Bon goût et divertissement se regardent généralement en chiens de faïence et ne s’épargnent pas les invectives : élitiste répond à démagogue, ennuyeux à vulgaire, subventionné à commercial… Ne pourrait-on trouver un terrain d’entente lorsque la légèreté est couronnée d’autant d’efficience et de brio que dans l’œuvre d’Offenbach ? Parce que sa musique s’articule à l’essentiel de cet art, la mélodie et le rythme de la danse, elle touche en nous ce qu’il y a d’heureux, cette vie allègre à laquelle nous aspirons.
Pourtant, à y regarder de plus près, le livret de Meilhac et Halévy, fins connaisseurs du nuancier moral, est constamment tendu par la satyre et l’ironie ; mais leurs flèches n’ont pas la férocité d’une caricature de Daumier. Elles s’émoussent d’un petit air narquois qui oscille entre pessimisme souriant et optimisme renseigné. La pantalonnade des valets singeant les maîtres au troisième acte illustre cette manière de sentir sans grandes espérances ni grands désespoirs.

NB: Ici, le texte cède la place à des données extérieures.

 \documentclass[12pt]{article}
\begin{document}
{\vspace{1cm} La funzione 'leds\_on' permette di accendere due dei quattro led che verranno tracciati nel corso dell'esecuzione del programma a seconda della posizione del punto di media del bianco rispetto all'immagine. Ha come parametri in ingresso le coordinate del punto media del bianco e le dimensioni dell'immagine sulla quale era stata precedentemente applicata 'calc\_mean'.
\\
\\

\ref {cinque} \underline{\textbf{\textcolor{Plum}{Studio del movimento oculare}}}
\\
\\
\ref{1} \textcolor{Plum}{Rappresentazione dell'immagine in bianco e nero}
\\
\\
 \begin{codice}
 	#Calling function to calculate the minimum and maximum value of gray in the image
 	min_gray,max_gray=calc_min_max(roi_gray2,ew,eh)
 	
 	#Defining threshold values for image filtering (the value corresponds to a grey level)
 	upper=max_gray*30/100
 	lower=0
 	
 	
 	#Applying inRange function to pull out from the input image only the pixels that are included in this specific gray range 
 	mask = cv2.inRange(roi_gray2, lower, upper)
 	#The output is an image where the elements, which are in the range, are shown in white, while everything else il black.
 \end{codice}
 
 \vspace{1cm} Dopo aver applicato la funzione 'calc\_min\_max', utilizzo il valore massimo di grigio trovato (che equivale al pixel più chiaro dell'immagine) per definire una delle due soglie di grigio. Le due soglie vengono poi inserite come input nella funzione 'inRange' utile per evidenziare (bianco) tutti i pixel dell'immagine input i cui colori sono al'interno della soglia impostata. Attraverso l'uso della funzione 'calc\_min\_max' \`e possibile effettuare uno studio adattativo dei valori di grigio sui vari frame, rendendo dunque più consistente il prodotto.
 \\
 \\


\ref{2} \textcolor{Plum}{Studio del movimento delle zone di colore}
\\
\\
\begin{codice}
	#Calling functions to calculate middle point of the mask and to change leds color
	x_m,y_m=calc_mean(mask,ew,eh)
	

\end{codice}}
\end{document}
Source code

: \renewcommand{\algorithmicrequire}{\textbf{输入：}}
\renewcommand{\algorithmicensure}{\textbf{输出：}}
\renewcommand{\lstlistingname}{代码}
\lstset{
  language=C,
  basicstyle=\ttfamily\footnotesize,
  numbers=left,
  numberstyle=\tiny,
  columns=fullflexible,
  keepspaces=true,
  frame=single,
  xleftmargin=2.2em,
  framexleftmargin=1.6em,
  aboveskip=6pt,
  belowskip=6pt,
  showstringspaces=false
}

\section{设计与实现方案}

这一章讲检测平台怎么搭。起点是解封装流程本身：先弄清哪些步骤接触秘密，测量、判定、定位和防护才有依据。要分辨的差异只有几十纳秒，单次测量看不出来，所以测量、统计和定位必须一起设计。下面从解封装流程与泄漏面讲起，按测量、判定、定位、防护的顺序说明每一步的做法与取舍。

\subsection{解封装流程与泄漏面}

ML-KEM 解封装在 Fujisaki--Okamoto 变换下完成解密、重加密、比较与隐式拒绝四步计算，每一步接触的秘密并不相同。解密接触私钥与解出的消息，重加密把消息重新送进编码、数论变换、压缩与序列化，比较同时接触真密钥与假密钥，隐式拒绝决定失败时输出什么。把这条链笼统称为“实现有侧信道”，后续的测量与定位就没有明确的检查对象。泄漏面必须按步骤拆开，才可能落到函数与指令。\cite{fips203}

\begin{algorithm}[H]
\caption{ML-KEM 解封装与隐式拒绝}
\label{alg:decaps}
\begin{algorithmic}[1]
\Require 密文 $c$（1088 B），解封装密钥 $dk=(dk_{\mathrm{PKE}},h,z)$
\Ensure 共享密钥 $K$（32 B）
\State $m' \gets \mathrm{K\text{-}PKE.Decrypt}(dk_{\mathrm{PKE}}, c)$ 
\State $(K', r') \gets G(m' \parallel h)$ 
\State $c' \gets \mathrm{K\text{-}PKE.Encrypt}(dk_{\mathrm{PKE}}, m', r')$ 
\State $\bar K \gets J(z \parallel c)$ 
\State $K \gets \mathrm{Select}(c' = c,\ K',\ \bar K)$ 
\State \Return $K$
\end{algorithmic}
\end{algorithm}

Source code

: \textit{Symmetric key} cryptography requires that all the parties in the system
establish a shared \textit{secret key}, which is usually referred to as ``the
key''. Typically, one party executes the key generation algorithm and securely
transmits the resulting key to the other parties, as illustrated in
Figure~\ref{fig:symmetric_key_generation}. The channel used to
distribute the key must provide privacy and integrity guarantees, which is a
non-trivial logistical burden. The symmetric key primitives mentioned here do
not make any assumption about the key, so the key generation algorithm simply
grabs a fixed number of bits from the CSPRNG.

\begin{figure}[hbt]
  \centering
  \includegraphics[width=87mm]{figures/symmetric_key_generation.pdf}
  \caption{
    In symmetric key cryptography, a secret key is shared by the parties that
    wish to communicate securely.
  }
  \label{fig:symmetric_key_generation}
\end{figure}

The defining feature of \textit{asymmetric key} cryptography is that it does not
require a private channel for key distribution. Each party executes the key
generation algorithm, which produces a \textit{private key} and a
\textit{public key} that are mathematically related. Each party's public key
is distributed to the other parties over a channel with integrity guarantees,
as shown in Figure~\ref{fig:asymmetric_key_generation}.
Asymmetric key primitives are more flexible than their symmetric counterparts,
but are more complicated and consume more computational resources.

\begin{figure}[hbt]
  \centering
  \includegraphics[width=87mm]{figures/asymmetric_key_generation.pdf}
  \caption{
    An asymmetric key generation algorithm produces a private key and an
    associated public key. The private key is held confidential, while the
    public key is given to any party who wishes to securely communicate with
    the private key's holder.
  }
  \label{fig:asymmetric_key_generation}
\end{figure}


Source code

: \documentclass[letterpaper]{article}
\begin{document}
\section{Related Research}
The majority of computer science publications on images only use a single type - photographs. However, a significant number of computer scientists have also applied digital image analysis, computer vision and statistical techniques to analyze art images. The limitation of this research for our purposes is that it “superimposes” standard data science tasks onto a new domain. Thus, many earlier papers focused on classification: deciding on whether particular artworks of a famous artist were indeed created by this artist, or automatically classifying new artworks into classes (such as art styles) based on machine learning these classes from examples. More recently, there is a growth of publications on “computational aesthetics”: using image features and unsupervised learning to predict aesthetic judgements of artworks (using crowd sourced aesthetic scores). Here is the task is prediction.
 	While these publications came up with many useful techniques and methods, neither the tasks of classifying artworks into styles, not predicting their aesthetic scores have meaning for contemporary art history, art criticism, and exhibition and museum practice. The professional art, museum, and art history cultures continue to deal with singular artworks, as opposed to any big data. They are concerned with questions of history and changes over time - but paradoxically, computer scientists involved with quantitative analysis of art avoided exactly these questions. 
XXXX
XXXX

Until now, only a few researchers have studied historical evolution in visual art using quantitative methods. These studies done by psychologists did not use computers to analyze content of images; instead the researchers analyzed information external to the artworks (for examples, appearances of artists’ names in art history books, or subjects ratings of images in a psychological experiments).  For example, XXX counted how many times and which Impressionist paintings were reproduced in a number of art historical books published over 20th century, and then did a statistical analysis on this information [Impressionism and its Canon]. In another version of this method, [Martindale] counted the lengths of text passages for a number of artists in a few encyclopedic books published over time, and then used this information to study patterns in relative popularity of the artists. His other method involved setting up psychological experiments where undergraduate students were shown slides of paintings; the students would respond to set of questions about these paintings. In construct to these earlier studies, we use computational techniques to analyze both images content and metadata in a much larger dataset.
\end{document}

Dans cette farce, les femmes détiennent sinon le pouvoir du moins le vouloir et, si elles endossent les plumes de cocottes, au final, le costume de dindon habillera la plupart des messieurs.
Marie-Ange Todorovitch, la mezzo bien-aimée du public marseillais, puisera dans l’autorité naturelle de sa voix et son expérience de la scène les ressorts expressifs de son rôle de demi-mondaine, Metella, pivot du jeu de chaises musicales où amants, soupirants, intrigants, épouses et maris se succèdent dans un tourbillon dont elle garde subtilement le contrôle. Par la modernité de son tempérament, Metella préfigure la Carmen de Bizet que l’on doit au même couple de librettistes.
Un rôle très emblématique sera confié au baryton marseillais Bernard Imbert. Il incarnera ce syndrome extravagant du Brésilien où, sur la toile de fond d’un capitalisme gargantuesque (« s’en fourrer jusque-là »), se dessine en creux une grande santé impudique en quête de la seule chose que l’argent ne peut acheter… Il est donné à peu de créateurs d’isoler ainsi un type de travers et, par le châtiment du rire, d’en faire un caractère universel. A cet égard, le final de l’acte I, J’ai de l’or, par sa cadence syllabique lancée comme les pistons d’une machine à vapeur, constitue l’un des artifices les plus ingénieux de la palette stylistique du compositeur. Il condamne le chanteur au halètement, faute de respirations commodes, étouffé par la crue irrépressible de son désir : « Ve-nez man-ger l’ar-gent, mes pou-lettes, Puis a-près je fe-rai des dettes ».
Nadine Duffaut saura nous faire apprécier la résilience du thème. Elle en signe la mise en scène, fonction cardinale dans la réussite d’un tel ouvrage où les mouvements sont millimétrés par le métronome rigoureux d’Offenbach et, à Marseille, la baguette de Dominique Trottein. Julien Lestel y apportera l’élégance de ses chorégraphies. Entre valses tournoyantes et galops débridés, l’œuvre ménage également des moments de pure délectation : ingénus (« L’amour est une échelle immense »), insolents (« Il est content mon colonel ? ») ou adorablement kitsch (« Sa robe fait frou-frou »)…
Entre tension et élasticité, la musique d’Offenbach nous invite à célébrer la vie, sans illusions mais avec indulgence, pour ce qu’elle est : imparfaite mais irremplaçable.
Roland Yvanez
La Vie parisienne d’Offenbach : du 29/12 au 7/01/16 à l’Opéra de Marseille (2 rue Molière, 1er).